INPUT DATA:
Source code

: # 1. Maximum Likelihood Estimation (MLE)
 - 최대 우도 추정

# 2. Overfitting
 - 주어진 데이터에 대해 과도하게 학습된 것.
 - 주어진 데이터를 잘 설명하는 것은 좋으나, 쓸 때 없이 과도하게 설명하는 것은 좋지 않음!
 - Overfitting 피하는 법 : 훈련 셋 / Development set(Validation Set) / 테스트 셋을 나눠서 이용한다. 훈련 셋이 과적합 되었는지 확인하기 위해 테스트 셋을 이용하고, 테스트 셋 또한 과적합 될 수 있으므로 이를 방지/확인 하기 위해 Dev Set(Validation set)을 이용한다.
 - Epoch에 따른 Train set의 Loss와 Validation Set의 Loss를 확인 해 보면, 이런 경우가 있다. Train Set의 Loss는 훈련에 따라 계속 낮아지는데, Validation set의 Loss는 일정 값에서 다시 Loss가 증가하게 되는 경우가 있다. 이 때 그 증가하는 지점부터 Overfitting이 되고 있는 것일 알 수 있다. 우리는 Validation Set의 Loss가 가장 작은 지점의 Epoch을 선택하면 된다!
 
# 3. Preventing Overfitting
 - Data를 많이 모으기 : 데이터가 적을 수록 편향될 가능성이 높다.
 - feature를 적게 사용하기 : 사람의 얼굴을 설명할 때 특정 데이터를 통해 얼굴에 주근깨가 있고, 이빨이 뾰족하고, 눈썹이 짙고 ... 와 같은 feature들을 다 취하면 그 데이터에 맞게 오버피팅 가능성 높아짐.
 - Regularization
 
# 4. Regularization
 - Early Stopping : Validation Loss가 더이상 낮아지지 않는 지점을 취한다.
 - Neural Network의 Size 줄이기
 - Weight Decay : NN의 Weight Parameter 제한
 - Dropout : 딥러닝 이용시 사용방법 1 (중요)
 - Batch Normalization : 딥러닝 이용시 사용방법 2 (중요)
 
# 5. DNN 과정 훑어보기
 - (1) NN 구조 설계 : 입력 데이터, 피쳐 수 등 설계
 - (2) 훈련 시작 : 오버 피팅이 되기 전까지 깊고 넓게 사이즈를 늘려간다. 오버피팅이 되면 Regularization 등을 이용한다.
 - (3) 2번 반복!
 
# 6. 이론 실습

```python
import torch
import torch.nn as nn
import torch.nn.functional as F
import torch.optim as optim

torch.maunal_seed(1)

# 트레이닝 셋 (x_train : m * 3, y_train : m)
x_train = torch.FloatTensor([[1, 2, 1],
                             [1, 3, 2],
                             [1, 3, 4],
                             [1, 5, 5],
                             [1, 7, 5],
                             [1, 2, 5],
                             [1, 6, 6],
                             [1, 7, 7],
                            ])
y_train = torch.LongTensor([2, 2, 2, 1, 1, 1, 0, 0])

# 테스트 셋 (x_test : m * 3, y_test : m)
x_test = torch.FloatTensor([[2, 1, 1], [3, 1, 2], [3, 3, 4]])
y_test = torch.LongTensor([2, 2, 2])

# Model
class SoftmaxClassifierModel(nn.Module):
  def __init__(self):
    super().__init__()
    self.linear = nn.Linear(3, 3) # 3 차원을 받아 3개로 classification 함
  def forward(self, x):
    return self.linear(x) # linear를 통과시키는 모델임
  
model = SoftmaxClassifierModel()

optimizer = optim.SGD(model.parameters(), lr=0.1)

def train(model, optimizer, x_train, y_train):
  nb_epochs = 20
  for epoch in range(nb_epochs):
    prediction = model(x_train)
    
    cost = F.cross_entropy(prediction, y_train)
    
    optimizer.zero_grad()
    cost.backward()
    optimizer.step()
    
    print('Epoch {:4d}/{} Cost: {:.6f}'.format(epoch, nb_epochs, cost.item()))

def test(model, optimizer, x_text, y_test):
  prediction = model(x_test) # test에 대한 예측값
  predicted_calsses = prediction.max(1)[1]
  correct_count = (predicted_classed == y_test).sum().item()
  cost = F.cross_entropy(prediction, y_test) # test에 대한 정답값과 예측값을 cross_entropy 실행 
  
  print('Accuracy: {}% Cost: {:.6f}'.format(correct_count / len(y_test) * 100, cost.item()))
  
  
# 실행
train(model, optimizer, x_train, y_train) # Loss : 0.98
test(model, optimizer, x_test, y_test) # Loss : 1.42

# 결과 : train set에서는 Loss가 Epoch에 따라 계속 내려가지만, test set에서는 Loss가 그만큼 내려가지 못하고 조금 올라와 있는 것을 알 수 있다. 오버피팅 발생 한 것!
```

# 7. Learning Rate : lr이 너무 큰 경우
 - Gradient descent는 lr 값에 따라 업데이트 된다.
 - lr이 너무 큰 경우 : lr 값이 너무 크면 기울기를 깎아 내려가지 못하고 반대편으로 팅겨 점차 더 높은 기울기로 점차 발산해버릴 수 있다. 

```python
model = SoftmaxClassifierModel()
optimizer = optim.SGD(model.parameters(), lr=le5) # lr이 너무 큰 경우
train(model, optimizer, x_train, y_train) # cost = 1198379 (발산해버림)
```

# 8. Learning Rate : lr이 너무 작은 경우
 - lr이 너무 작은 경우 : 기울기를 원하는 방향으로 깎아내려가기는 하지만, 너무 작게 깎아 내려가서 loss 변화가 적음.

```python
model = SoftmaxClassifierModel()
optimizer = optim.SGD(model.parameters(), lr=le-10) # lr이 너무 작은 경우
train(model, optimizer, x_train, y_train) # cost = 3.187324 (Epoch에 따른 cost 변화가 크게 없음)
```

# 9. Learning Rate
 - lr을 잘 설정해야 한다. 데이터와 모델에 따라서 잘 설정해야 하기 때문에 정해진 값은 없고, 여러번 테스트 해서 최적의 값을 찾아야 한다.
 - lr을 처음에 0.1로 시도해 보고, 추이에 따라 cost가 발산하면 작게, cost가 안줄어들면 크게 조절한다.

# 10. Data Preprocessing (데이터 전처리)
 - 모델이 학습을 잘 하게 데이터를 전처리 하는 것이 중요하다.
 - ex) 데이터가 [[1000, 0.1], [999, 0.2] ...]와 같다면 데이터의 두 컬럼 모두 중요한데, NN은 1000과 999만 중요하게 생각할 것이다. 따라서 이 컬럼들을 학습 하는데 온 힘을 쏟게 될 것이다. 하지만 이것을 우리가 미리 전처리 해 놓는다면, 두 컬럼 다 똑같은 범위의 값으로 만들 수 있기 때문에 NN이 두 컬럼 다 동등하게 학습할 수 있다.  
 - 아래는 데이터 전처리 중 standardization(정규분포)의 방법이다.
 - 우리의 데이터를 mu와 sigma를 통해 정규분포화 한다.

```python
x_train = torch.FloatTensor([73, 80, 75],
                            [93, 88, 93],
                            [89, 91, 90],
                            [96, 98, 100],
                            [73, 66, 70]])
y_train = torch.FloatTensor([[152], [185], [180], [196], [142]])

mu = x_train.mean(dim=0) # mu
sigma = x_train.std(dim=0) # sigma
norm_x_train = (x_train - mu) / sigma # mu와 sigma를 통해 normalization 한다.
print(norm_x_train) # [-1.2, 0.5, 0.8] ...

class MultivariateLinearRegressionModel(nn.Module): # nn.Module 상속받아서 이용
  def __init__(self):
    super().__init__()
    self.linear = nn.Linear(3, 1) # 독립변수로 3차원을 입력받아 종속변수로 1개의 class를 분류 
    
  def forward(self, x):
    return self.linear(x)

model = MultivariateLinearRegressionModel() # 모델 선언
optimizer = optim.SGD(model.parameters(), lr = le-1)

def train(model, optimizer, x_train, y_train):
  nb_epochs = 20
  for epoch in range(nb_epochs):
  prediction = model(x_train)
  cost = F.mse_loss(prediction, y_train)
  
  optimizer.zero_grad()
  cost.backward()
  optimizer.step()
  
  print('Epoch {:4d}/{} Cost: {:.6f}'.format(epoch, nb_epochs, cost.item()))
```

YOUR GOAL: Reply with every line of the listing that has the string "내려가지".

ANSWER FOR THE TASK:
# 결과 : train set에서는 Loss가 Epoch에 따라 계속 내려가지만, test set에서는 Loss가 그만큼 내려가지 못하고 조금 올라와 있는 것을 알 수 있다. 오버피팅 발생 한 것!
 - lr이 너무 큰 경우 : lr 값이 너무 크면 기울기를 깎아 내려가지 못하고 반대편으로 팅겨 점차 더 높은 기울기로 점차 발산해버릴 수 있다. 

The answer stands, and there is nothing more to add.